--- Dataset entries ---
·····
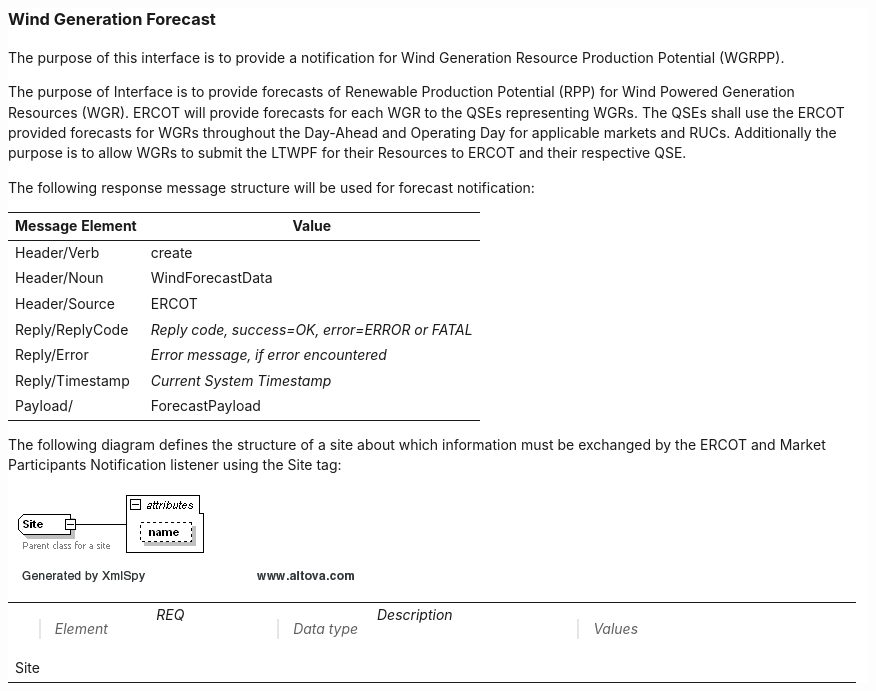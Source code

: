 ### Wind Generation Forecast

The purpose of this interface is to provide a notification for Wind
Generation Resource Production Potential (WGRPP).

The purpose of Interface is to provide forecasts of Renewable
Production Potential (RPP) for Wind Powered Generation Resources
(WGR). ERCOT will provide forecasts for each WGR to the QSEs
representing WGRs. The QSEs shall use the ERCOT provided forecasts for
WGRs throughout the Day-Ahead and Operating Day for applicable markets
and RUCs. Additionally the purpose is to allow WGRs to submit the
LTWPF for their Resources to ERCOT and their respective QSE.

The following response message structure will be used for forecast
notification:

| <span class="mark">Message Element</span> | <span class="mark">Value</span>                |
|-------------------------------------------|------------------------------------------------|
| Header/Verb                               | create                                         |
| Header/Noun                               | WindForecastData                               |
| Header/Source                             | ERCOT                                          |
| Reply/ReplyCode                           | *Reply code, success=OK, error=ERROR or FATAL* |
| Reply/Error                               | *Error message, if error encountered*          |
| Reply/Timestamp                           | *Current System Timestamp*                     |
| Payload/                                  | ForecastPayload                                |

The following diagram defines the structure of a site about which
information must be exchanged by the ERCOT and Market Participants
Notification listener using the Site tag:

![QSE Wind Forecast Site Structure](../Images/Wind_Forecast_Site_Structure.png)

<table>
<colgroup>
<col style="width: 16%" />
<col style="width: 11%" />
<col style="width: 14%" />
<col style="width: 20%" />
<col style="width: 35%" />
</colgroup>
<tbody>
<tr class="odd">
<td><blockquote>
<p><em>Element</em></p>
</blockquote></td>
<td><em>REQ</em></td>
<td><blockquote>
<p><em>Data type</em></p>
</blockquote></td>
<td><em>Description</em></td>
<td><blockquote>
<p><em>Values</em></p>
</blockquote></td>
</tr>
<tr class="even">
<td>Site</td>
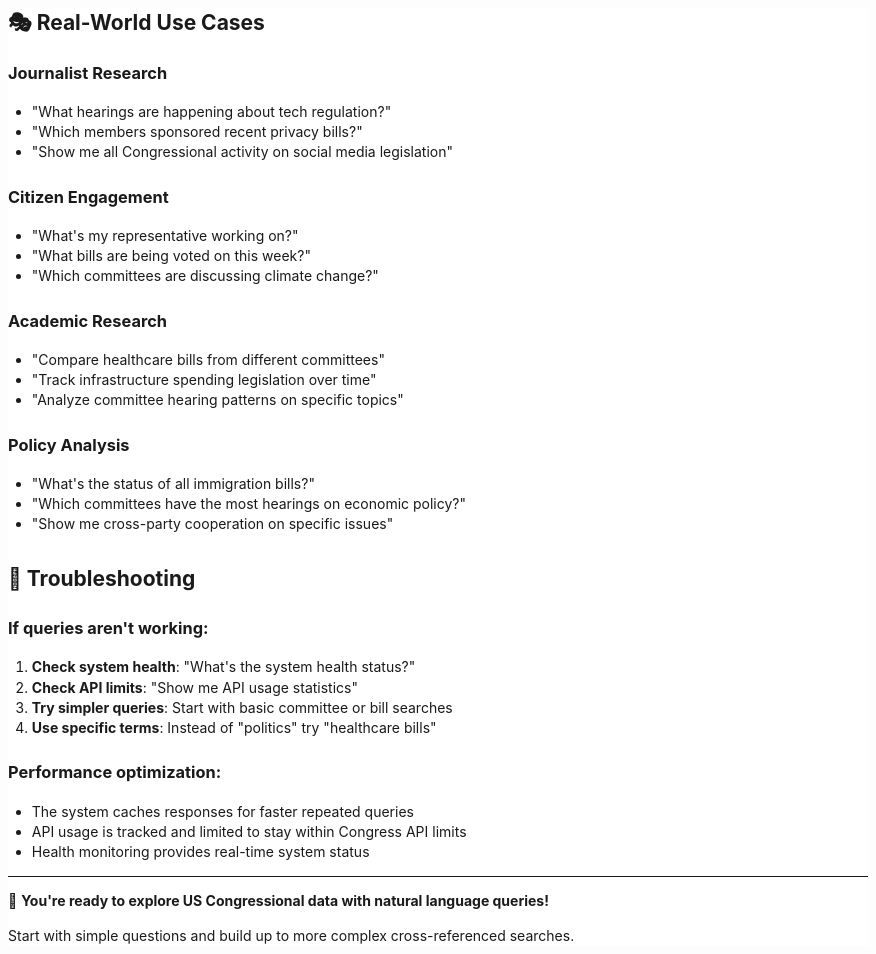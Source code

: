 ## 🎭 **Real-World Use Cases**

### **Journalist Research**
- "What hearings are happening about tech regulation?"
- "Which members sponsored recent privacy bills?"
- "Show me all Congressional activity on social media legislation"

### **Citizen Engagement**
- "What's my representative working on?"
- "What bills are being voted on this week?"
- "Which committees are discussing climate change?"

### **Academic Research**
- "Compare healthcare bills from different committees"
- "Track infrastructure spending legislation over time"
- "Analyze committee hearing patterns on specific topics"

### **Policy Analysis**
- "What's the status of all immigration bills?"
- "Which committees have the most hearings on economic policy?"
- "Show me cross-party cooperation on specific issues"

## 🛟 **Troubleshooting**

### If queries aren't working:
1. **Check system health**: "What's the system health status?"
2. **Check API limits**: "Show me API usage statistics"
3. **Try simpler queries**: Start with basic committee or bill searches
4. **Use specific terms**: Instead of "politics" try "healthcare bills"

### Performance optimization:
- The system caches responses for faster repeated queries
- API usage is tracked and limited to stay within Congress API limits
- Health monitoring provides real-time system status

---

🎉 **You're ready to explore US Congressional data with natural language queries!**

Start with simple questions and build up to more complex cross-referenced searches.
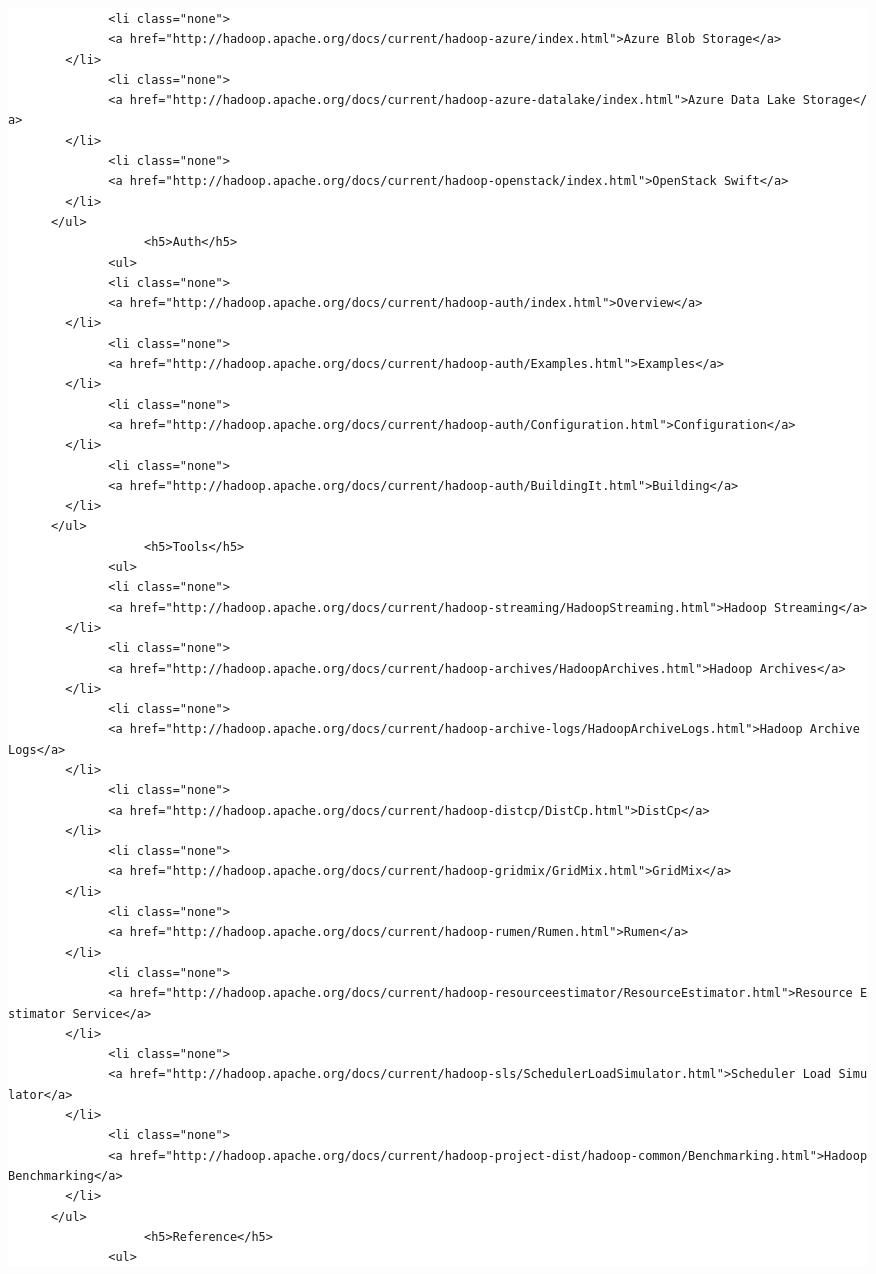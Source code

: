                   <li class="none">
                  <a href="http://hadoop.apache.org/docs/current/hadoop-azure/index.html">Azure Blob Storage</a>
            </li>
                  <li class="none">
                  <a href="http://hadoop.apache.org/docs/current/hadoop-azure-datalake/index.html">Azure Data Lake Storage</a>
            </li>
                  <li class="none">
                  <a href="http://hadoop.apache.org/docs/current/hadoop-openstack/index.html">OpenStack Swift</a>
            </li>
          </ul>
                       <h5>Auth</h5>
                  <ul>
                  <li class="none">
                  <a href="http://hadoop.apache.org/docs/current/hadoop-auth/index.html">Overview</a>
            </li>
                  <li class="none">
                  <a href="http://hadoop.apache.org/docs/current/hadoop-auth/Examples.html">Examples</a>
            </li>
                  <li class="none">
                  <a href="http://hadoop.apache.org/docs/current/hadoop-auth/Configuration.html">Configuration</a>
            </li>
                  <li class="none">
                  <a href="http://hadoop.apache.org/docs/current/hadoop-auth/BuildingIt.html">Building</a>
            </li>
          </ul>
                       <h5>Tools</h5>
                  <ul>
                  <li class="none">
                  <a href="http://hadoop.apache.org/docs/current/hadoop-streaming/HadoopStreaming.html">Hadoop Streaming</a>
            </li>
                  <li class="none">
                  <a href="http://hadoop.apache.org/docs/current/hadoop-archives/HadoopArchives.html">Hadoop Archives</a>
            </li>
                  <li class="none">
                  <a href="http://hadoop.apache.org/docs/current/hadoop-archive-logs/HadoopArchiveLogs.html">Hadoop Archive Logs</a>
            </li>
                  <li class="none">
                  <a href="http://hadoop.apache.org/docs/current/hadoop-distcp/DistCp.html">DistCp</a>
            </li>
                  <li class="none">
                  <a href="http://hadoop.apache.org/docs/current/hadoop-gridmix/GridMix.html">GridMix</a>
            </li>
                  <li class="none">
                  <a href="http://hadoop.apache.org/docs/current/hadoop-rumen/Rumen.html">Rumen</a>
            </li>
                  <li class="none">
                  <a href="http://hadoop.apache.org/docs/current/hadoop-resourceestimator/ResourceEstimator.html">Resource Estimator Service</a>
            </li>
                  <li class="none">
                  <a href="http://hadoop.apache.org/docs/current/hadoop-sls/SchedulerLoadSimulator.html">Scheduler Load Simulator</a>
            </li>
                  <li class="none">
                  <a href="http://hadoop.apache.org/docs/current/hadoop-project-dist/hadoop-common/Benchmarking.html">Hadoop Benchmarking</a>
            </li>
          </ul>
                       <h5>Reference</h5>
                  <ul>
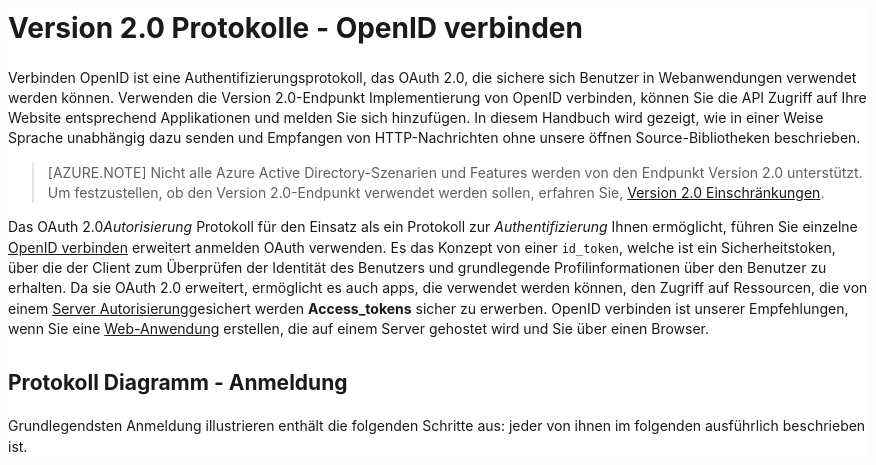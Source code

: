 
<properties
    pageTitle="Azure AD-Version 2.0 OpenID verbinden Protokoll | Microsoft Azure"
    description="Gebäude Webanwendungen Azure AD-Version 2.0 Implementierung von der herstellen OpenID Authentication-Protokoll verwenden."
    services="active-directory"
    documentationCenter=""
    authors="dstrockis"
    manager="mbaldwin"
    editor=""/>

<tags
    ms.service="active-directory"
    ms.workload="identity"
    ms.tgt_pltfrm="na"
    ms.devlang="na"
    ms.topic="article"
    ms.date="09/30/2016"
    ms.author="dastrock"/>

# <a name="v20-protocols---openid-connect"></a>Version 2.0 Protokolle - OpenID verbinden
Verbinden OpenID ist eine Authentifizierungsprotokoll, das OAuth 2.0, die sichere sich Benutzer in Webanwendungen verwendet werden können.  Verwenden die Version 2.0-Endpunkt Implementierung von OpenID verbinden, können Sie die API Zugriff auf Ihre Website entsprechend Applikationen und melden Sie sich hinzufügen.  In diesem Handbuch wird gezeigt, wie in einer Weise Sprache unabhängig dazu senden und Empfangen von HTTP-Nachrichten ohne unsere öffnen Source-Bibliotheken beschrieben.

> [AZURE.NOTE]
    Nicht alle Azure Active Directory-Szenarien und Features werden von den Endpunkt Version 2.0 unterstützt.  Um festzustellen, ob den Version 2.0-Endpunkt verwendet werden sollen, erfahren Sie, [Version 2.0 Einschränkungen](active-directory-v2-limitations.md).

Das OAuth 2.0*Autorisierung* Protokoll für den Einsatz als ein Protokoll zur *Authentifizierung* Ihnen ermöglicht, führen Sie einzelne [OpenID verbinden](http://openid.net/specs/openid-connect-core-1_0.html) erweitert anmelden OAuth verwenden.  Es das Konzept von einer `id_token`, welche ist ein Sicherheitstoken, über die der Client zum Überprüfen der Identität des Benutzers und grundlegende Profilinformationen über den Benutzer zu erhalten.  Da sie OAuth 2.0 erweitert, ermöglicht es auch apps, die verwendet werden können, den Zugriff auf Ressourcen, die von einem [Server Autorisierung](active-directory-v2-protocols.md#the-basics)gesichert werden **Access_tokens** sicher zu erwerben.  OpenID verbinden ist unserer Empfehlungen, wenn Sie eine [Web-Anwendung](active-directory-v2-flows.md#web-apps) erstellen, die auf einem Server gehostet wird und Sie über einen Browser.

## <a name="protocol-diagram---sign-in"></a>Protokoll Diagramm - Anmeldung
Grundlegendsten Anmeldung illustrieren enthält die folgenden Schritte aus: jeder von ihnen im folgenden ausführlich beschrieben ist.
·····
--- Your objective ---
Across the entries above, state how many lines include the string "legislation", with no other text.

--- Response for this exercise ---
2